* [Entries supplied]:
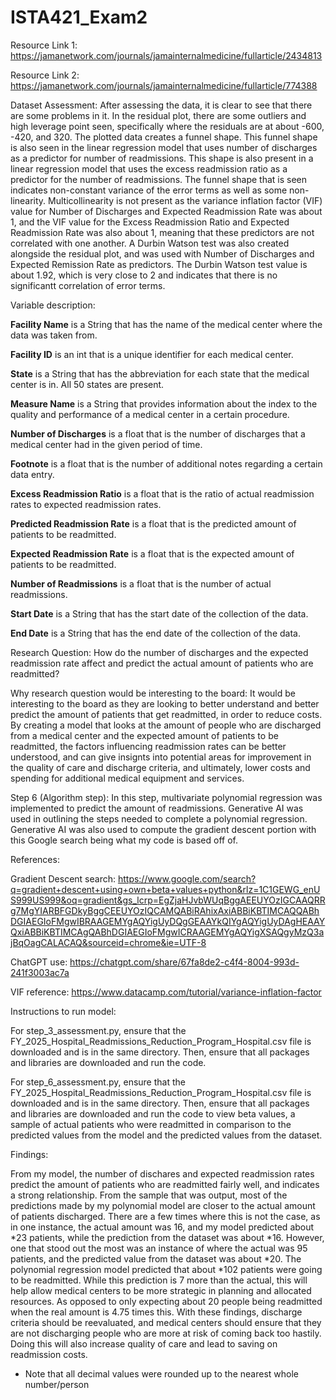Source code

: # ISTA421_Exam2

Resource Link 1: https://jamanetwork.com/journals/jamainternalmedicine/fullarticle/2434813

Resource Link 2: https://jamanetwork.com/journals/jamainternalmedicine/fullarticle/774388

Dataset Assessment: After assessing the data, it is clear to see that there are some problems in it. In the residual plot, there are some outliers and high leverage point seen, specifically where the residuals are at about -600, -420, and 320. The plotted data creates a funnel shape. This funnel shape is also seen in the linear regression model that uses number of discharges as a predictor for number of readmissions. This shape is also present in a linear regression model that uses the excess readmission ratio as a predictor for the number of readmissions. The funnel shape that is seen indicates non-constant variance of the error terms as well as some non-linearity. Multicollinearity is not present as the variance inflation factor (VIF) value for Number of Discharges and Expected Readmission Rate was about 1, and the VIF value for the Excess Readmission Ratio and Expected Readmission Rate was also about 1, meaning that these predictors are not correlated with one another. A Durbin Watson test was also created alongside the residual plot, and was used with Number of Discharges and Expected Remission Rate as predictors. The Durbin Watson test value is about 1.92, which is very close to 2 and indicates that there is no significantt correlation of error terms.

Variable description: 

**Facility Name** is a String that has the name of the medical center where the data was taken from.

**Facility ID** is an int that is a unique identifier for each medical center.

**State** is a String that has the abbreviation for each state that the medical center is in. All 50 states are present.

**Measure Name** is a String that provides information about the index to the quality and performance of a medical center in a certain procedure. 

**Number of Discharges** is a float that is the number of discharges that a medical center had in the given period of time.

**Footnote** is a float that is the number of additional notes regarding a certain data entry.

**Excess Readmission Ratio** is a float that is the ratio of actual readmission rates to expected readmission rates.

**Predicted Readmission Rate** is a float that is the predicted amount of patients to be readmitted.

**Expected Readmission Rate** is a float that is the expected amount of patients to be readmitted. 

**Number of Readmissions** is a float that is the number of actual readmissions.

**Start Date** is a String that has the start date of the collection of the data.

**End Date** is a String that has the end date of the collection of the data.


Research Question: How do the number of discharges and the expected readmission rate affect and predict the actual amount of patients who are readmitted?


Why research question would be interesting to the board: It would be interesting to the board as they are looking to better understand and better predict the amount of patients that get readmitted, in order to reduce costs. By creating a model that looks at the amount of people who are discharged from a medical center and the expected amount of patients to be readmitted, the factors influencing readmission rates can be better understood, and can give insignts into potential areas for improvement in the quality of care and discharge criteria, and ultimately, lower costs and spending for additional medical equipment and services.


Step 6 (Algorithm step): In this step, multivariate polynomial regression was implemented to predict the amount of readmissions. Generative AI was used in outlining the steps needed to complete a polynomial regression. Generative AI was also used to compute the gradient descent portion with this Google search being what my code is based off of. 

References:

Gradient Descent search:
https://www.google.com/search?q=gradient+descent+using+own+beta+values+python&rlz=1C1GEWG_enUS999US999&oq=gradient&gs_lcrp=EgZjaHJvbWUqBggAEEUYOzIGCAAQRRg7MgYIARBFGDkyBggCEEUYOzIQCAMQABiRAhixAxiABBiKBTIMCAQQABhDGIAEGIoFMgwIBRAAGEMYgAQYigUyDQgGEAAYkQIYgAQYigUyDAgHEAAYQxiABBiKBTIMCAgQABhDGIAEGIoFMgwICRAAGEMYgAQYigXSAQgyMzQ3ajBqOagCALACAQ&sourceid=chrome&ie=UTF-8 

ChatGPT use: 
https://chatgpt.com/share/67fa8de2-c4f4-8004-993d-241f3003ac7a

VIF reference:
https://www.datacamp.com/tutorial/variance-inflation-factor



Instructions to run model:

For step_3_assessment.py, ensure that the FY_2025_Hospital_Readmissions_Reduction_Program_Hospital.csv file is downloaded and is in the same directory. Then, ensure that all packages and libraries are downloaded and run the code. 


For step_6_assessment.py, ensure that the FY_2025_Hospital_Readmissions_Reduction_Program_Hospital.csv file is downloaded and is in the same directory. Then, ensure that all packages and libraries are downloaded and run the code to view beta values, a sample of actual patients who were readmitted in comparison to the predicted values from the model and the predicted values from the dataset.


Findings:

From my model, the number of dischares and expected readmission rates predict the amount of patients who are readmitted fairly well, and indicates a strong relationship. From the sample that was output, most of the predictions made by my polynomial model are closer to the actual amount of patients discharged. There are a few times where this is not the case, as in one instance, the actual amount was 16, and my model predicted about *23 patients, while the  prediction from the dataset was about *16. However, one that stood out the most was an instance of where the actual was 95 patients, and the predicted value from the dataset was about *20. The polynomial regression model predicted that about *102 patients were going to be readmitted. While this prediction is 7 more than the actual, this will help allow medical centers to be more strategic in planning and allocated resources. As opposed to only expecting about 20 people being readmitted when the real amount is 4.75 times this. With these findings, discharge criteria should be reevaluated, and medical centers should ensure that they are not discharging people who are more at risk of coming back too hastily. Doing this will also increase quality of care and lead to saving on readmission costs. 

* Note that all decimal values were rounded up to the nearest whole number/person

* [Instructions to follow]:
Only lines containing the word "libraries" should be copied from the material above.

* [Result]:
For step_3_assessment.py, ensure that the FY_2025_Hospital_Readmissions_Reduction_Program_Hospital.csv file is downloaded and is in the same directory. Then, ensure that all packages and libraries are downloaded and run the code. 
For step_6_assessment.py, ensure that the FY_2025_Hospital_Readmissions_Reduction_Program_Hospital.csv file is downloaded and is in the same directory. Then, ensure that all packages and libraries are downloaded and run the code to view beta values, a sample of actual patients who were readmitted in comparison to the predicted values from the model and the predicted values from the dataset.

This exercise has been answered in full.